What you have to do:
Could you restate word for word every line of the records below, from the first one to the one holding "2. Create a"?

* * *

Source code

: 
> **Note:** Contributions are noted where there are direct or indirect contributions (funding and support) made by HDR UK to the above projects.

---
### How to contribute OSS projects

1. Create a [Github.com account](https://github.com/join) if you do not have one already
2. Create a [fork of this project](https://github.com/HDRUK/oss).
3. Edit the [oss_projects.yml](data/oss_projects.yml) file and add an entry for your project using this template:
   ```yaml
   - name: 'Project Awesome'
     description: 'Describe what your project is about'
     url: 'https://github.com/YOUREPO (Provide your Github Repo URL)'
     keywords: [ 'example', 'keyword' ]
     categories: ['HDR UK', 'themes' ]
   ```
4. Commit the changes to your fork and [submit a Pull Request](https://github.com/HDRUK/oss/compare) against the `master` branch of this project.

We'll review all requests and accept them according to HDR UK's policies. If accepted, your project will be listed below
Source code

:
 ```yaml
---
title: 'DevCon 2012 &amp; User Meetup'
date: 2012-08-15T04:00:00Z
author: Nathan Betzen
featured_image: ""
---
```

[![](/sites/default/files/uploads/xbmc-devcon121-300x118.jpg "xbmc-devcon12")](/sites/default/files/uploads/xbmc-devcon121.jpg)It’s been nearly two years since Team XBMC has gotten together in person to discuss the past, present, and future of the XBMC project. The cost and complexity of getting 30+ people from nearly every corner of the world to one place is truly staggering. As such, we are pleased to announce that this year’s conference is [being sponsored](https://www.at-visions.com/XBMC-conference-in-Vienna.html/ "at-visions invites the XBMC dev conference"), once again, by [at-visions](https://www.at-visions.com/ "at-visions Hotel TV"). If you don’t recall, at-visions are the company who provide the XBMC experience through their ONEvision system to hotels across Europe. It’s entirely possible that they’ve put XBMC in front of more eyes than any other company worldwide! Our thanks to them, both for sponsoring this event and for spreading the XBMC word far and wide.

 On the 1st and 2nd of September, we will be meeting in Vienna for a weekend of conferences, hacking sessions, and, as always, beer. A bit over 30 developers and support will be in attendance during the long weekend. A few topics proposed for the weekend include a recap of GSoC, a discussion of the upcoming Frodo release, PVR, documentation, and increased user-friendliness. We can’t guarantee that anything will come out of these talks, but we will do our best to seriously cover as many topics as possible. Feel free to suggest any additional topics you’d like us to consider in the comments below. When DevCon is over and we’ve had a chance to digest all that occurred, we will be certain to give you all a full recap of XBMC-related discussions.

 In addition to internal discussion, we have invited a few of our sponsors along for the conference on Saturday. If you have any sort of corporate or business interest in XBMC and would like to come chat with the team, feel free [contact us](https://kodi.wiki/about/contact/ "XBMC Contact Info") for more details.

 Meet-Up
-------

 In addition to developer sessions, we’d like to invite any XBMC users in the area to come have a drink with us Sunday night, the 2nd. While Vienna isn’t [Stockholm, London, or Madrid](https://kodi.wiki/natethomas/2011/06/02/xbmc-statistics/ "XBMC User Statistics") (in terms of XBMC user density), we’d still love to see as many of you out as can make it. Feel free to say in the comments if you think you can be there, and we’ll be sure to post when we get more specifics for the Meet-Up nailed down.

* * *

Task result:
Source code

: 
> **Note:** Contributions are noted where there are direct or indirect contributions (funding and support) made by HDR UK to the above projects.

---
### How to contribute OSS projects

1. Create a [Github.com account](https://github.com/join) if you do not have one already
2. Create a [fork of this project](https://github.com/HDRUK/oss).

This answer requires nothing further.